## Exercise objective:
Search the material below for lines containing the string "bigl", and copy every one you find.

#### Task input ####

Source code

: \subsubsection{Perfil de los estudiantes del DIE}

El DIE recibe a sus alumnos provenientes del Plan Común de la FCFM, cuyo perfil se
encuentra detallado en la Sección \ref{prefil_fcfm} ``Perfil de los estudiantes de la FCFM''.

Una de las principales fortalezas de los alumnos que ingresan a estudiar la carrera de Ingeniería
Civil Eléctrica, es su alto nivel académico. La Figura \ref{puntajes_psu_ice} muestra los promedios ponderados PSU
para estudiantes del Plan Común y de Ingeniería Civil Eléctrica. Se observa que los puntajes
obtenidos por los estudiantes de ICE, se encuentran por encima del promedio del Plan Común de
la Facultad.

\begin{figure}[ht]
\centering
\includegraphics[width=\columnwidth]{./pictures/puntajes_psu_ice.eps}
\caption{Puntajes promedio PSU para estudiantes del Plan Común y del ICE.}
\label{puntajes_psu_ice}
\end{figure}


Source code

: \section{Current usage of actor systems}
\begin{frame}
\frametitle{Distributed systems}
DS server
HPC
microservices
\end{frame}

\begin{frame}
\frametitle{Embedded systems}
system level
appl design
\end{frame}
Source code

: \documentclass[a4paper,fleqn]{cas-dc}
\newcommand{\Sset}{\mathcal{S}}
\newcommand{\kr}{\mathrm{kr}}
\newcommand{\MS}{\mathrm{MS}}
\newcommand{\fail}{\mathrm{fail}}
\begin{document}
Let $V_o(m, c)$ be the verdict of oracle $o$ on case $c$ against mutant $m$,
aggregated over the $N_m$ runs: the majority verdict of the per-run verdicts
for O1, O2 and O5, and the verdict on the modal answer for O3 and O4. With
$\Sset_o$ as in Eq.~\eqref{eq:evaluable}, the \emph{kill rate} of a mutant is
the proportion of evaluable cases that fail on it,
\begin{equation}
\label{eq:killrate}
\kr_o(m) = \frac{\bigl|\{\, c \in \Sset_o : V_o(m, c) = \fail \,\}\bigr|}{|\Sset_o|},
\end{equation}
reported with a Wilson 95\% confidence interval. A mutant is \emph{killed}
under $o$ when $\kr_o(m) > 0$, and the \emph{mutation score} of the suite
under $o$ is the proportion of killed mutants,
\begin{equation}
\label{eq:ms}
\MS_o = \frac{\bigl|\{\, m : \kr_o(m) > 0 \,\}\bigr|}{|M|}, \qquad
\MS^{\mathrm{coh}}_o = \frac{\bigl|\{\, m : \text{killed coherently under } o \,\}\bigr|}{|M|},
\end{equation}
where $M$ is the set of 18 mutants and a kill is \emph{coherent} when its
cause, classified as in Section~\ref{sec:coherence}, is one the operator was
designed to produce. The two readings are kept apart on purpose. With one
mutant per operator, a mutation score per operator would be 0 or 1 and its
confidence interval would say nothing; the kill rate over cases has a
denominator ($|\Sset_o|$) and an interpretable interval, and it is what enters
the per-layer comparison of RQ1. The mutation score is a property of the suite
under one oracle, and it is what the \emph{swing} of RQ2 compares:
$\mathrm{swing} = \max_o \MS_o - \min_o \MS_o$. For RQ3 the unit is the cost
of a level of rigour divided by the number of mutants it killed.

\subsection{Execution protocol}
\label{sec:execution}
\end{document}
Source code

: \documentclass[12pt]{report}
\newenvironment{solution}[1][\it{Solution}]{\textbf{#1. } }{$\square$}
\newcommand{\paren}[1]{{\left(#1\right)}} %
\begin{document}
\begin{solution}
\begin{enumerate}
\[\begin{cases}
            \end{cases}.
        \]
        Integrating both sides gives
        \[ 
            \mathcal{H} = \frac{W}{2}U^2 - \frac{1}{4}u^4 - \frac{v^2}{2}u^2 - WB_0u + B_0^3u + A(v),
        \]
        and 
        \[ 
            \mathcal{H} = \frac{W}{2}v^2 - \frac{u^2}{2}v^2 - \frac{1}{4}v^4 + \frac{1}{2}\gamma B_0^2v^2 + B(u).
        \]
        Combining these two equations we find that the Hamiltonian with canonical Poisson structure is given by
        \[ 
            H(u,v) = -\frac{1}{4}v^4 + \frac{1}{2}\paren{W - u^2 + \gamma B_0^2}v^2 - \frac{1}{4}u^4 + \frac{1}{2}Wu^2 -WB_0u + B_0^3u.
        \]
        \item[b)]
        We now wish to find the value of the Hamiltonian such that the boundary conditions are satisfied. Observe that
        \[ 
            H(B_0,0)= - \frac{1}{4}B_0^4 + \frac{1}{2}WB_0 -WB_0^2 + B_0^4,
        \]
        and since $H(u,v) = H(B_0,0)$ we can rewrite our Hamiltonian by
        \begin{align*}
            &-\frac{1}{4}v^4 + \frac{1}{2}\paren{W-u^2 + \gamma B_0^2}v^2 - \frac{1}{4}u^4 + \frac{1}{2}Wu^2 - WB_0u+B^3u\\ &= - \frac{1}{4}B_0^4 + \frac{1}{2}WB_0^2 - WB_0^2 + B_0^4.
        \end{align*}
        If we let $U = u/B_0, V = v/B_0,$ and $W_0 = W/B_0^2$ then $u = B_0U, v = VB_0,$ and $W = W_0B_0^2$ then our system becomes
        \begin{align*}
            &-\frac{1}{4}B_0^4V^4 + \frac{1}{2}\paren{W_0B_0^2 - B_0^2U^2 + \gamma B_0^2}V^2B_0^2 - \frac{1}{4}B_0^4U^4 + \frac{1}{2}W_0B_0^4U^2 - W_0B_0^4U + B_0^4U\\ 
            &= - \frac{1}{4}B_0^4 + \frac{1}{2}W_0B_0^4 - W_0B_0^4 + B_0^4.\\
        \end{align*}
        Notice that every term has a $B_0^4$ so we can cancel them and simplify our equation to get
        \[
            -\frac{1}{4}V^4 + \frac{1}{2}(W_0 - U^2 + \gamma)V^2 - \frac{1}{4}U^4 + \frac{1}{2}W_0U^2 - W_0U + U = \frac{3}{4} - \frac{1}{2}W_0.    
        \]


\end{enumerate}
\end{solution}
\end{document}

####
#### Task input ####

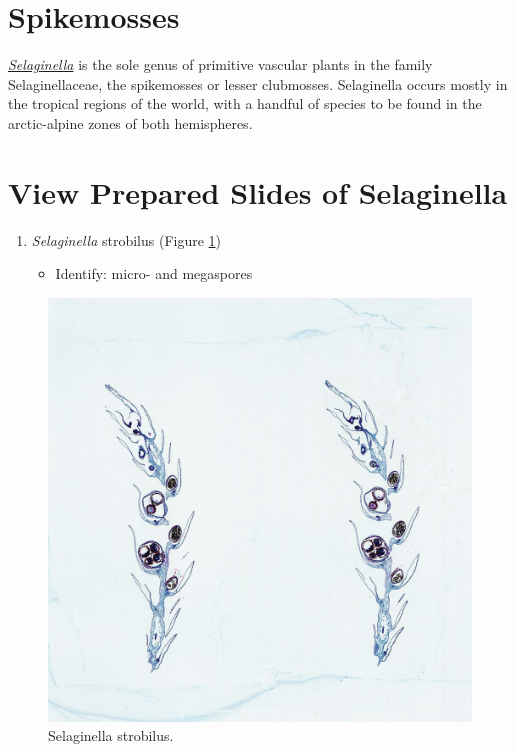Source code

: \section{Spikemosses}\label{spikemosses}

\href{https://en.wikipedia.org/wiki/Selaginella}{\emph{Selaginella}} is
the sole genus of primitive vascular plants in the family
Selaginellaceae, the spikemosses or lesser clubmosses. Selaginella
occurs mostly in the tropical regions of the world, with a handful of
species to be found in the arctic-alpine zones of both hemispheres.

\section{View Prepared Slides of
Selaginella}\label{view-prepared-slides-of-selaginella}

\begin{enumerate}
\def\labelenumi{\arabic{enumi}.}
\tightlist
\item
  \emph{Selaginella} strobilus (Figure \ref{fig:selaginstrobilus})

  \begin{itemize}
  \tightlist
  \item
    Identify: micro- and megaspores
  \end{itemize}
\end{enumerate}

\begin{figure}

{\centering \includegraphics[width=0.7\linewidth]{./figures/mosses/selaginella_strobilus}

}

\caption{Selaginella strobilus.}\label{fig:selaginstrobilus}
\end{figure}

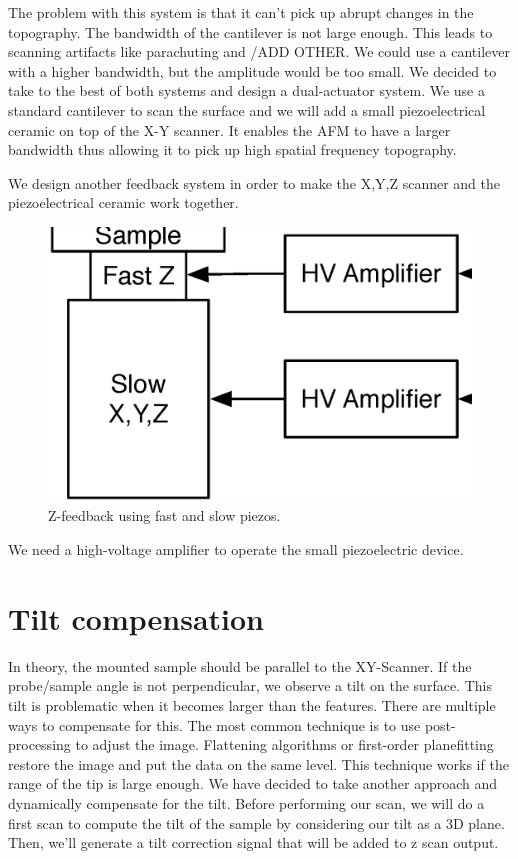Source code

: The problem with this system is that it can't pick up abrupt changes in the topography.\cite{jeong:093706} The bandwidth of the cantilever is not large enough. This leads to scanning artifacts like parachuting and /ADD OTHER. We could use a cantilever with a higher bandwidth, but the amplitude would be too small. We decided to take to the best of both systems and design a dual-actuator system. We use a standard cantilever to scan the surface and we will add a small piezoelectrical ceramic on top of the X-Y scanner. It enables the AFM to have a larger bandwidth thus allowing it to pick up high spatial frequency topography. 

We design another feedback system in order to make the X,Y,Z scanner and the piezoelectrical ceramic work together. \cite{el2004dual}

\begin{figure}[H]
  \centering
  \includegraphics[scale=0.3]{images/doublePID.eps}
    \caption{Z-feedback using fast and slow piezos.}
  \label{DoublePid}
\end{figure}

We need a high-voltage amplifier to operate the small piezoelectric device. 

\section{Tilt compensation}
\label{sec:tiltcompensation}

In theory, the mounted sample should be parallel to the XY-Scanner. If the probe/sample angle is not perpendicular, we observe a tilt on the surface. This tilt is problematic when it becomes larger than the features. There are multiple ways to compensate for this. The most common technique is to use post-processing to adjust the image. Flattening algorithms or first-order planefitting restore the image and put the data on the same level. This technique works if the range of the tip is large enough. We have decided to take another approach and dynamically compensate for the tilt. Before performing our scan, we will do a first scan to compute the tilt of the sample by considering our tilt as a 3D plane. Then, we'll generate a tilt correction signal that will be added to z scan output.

####
#### Task input ####

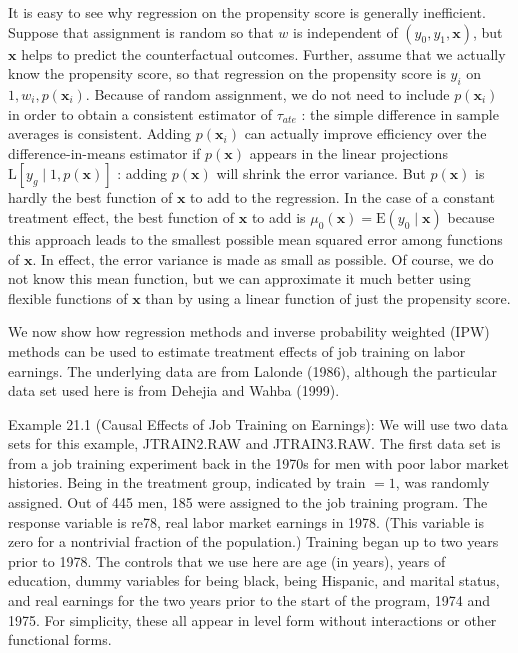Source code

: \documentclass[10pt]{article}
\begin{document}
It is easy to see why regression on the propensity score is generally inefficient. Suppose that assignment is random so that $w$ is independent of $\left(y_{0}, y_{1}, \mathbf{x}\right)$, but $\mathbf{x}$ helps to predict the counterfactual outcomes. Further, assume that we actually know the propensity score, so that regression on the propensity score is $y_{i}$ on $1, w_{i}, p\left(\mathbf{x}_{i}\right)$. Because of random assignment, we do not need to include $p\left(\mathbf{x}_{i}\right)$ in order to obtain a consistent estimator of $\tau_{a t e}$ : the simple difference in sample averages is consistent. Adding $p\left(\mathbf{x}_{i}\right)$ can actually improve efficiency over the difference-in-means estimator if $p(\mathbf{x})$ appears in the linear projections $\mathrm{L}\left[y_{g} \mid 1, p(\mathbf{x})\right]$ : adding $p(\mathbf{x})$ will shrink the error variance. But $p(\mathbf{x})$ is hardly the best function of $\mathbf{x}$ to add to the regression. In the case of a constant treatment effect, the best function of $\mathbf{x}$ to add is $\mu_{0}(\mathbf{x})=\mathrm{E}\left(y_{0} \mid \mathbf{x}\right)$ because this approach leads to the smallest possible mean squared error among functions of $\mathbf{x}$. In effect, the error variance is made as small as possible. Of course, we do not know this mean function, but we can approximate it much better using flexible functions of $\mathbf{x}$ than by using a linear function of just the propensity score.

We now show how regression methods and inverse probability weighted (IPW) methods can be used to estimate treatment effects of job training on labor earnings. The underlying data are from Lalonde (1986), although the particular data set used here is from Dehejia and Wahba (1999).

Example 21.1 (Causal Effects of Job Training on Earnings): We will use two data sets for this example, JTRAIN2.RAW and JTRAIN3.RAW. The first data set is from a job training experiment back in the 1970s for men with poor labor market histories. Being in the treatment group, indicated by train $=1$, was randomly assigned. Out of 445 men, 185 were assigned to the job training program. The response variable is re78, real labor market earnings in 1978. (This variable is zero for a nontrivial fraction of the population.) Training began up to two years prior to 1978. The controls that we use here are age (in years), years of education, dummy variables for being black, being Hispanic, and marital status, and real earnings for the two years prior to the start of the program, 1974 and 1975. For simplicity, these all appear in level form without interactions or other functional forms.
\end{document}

####

## Finished exercise:
\kr_o(m) = \frac{\bigl|\{\, c \in \Sset_o : V_o(m, c) = \fail \,\}\bigr|}{|\Sset_o|},
\MS_o = \frac{\bigl|\{\, m : \kr_o(m) > 0 \,\}\bigr|}{|M|}, \qquad
\MS^{\mathrm{coh}}_o = \frac{\bigl|\{\, m : \text{killed coherently under } o \,\}\bigr|}{|M|},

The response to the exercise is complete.